I just need group report with list of all AD groups and the first level nesting, so basically I need attributes as groupname and memberof.
I've attached a custom query report that will list the group name and it's members. It has an additional column which indicates the depth of the member in the group.
I.e. 0 indicates immediate member,1 indicates child of the immediate member and so on..
The report also takes the depth as a parameter, so you can specify the level of nesting.
Please look at the report and let us if it helps.
I am sorry if I was not clear but I need "memberof" attribute rather than "member" attribute.
I've attached an updated report that lists all members (type G) and the groups they are a 'memberOf'.
Please let me know if this helps.
sorry to say this but you still did not understand me. I need the "memeberof" attribute for that particular account highlighted in yellow below.
cn: Domain Adminsmember: CN=Service ID\, Domain Admin 3,OU=Admin_Users,OU=Restricted,DC=dummy,DC=ge,DC=commemberOf: CN=DA Admins,CN=Users,DC=dummy,DC=localmemberOf: CN=Administrators,CN=Builtin,DC=dummy,DC=ge,DC=comsAMAccountName: Domain Admins
Also is it possible to speficy the domain as we have other domains and local groups in the DB that I dont want to pick up.
I'll just in here just to get some clarification. The memberof attribute contains the distinguished name of the groups that an account is a memberof, within the forest. The same data can be calculated by using the member attribute of all groups in the environment. The query Aravind supplied does this. Are you looking for this query to return the Distinguished Name of the groups as well.

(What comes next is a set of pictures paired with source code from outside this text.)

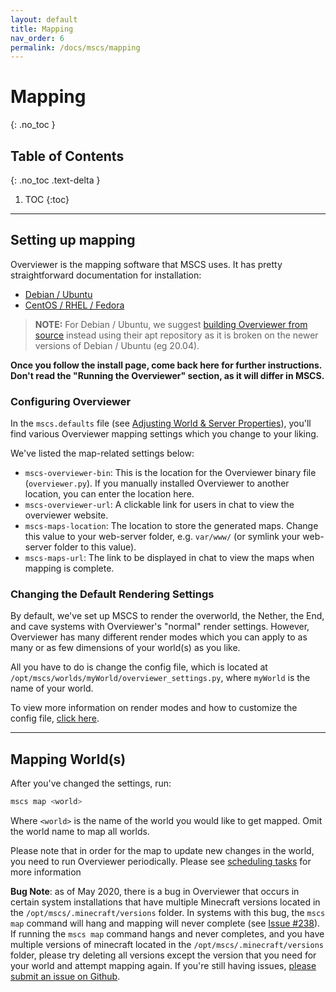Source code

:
 ```yaml
---
layout: default
title: Mapping
nav_order: 6
permalink: /docs/mscs/mapping
---
```


# Mapping
{: .no_toc }

## Table of Contents
{: .no_toc .text-delta }

1. TOC
{:toc}

---

## Setting up mapping

Overviewer is the mapping software that MSCS uses. It has pretty straightforward documentation for installation:

- [Debian / Ubuntu][building]
- [CentOS / RHEL / Fedora][install_rhel]

> __NOTE:__ For Debian / Ubuntu, we suggest [building Overviewer from source][building] instead using their apt
> repository as it is broken on the newer versions of Debian / Ubuntu (eg 20.04).

__Once you follow the install page, come back here for further instructions. Don't read the "Running the Overviewer"
section, as it will differ in MSCS.__

### Configuring Overviewer

In the `mscs.defaults` file (see [Adjusting World & Server Properties](adjusting-world-server-properties)), you'll find
various Overviewer mapping settings which you change to your liking.

We've listed the map-related settings below:

- `mscs-overviewer-bin`: This is the location for the Overviewer binary file (`overviewer.py`).
  If you manually installed Overviewer to another location, you can enter the location here.
- `mscs-overviewer-url`: A clickable link for users in chat to view the overviewer website.
- `mscs-maps-location`: The location to store the generated maps. Change this value
   to your web-server folder, e.g. `var/www/` (or symlink your web-server folder to this value).
- `mscs-maps-url`: The link to be displayed in chat to view the maps when mapping is complete.

### Changing the Default Rendering Settings

By default, we've set up MSCS to render the overworld, the Nether, the End, and cave systems with Overviewer's "normal"
render settings. However, Overviewer has many different render modes which you can apply to as many or as few dimensions
of your world(s) as you like.

All you have to do is change the config file, which is located at `/opt/mscs/worlds/myWorld/overviewer_settings.py`,
where `myWorld` is the name of your world.

To view more information on render modes and how to customize the config file, [click here][config].

---

## Mapping World(s)

After you've changed the settings, run:

```bash
mscs map <world>
```

Where `<world>` is the name of the world you would like to get mapped. Omit the world name to map all worlds.

Please note that in order for the map to update new changes in the world, you need to run Overviewer periodically.
Please see [scheduling tasks](scheduling-tasks) for more information

**Bug Note**: as of May 2020, there is a bug in Overviewer that occurs in certain system installations that have
multiple Minecraft versions located in the `/opt/mscs/.minecraft/versions` folder. In systems with this bug, the
`mscs map` command will hang and mapping will never complete (see [Issue #238][map_issue]).
If running the `mscs map` command hangs and never completes, and you have multiple versions of minecraft located in the
`/opt/mscs/.minecraft/versions` folder, please try deleting all versions except the version that you need for your world
and attempt mapping again. If you're still having issues, [please submit an issue on Github][mscs_issues].

[install_debian]: http://docs.overviewer.org/en/latest/installing/#debian-ubuntu
[install_rhel]: http://docs.overviewer.org/en/latest/installing/#centos-rhel-fedora
[download]: http://overviewer.org/downloads
[building]: http://docs.overviewer.org/en/latest/building/
[config]: http://docs.overviewer.org/en/latest/config/
[map_issue]: https://github.com/MinecraftServerControl/mscs/issues/238
[mscs_issues]: https://github.com/MinecraftServerControl/mscs/issues/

Can someone call me or I can call you to explain this as I have verified the data and it does not seem correct.
I need this by Monday as there is Audit going on in GE Capital and if we cant get this done then we will have to remove this product from all the domains, as we cant get the correct report we need.
we have this installed on 4 different forest in Capital.
Just got off the phone with Anderson. We implemented a new report from Aravind that removed the tombstoned data as well allowed us to define the domain. This appeared to provide correct results as we double checked with a query in Active Directory. Anderson will update the thread if he has any additional questions.